### WORK ITEM:
Look through the data below, and copy each line that carries the word "long".

### Collected data:
━━━━━━━━━━━━━━━━

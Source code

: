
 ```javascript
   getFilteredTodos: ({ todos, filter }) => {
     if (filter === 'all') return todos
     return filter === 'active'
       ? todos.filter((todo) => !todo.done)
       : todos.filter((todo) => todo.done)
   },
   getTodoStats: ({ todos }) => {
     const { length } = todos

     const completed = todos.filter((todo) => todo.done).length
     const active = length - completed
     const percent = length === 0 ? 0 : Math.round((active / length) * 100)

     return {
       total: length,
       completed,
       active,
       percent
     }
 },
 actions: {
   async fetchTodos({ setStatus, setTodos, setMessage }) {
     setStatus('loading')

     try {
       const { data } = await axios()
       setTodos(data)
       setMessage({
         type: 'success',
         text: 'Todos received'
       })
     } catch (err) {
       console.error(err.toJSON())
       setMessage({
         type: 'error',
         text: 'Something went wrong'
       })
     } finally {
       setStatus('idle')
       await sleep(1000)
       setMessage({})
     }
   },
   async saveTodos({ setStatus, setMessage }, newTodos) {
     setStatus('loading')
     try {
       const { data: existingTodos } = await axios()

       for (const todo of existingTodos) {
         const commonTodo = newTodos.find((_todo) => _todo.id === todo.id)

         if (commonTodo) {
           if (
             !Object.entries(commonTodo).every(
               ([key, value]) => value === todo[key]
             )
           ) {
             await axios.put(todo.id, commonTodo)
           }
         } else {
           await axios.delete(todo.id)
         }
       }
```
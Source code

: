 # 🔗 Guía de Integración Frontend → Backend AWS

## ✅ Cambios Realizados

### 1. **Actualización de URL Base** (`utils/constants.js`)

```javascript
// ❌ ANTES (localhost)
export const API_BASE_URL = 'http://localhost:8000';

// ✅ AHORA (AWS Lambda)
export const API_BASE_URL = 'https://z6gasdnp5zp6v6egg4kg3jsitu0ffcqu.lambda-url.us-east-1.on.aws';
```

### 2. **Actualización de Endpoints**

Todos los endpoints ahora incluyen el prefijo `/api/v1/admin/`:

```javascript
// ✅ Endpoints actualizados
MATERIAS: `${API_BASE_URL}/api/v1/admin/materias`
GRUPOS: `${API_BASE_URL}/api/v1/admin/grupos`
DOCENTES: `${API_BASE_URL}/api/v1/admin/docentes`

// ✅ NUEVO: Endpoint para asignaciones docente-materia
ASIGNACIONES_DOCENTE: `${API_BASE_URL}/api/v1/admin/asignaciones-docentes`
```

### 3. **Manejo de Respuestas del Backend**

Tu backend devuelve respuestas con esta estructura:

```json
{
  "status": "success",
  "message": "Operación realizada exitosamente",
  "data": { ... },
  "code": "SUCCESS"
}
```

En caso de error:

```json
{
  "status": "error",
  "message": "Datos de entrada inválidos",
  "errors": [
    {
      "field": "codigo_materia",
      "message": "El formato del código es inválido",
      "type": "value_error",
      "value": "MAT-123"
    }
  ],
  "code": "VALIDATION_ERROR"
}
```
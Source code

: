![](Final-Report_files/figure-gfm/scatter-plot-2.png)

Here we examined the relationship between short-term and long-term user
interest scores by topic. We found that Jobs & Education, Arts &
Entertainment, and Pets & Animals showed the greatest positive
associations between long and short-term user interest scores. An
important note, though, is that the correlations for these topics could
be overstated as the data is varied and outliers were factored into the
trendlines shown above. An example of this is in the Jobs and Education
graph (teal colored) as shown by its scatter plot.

━━━━━━━━━━━━━━━━

### PROBLEM SOLUTION:
Here we examined the relationship between short-term and long-term user
associations between long and short-term user interest scores. An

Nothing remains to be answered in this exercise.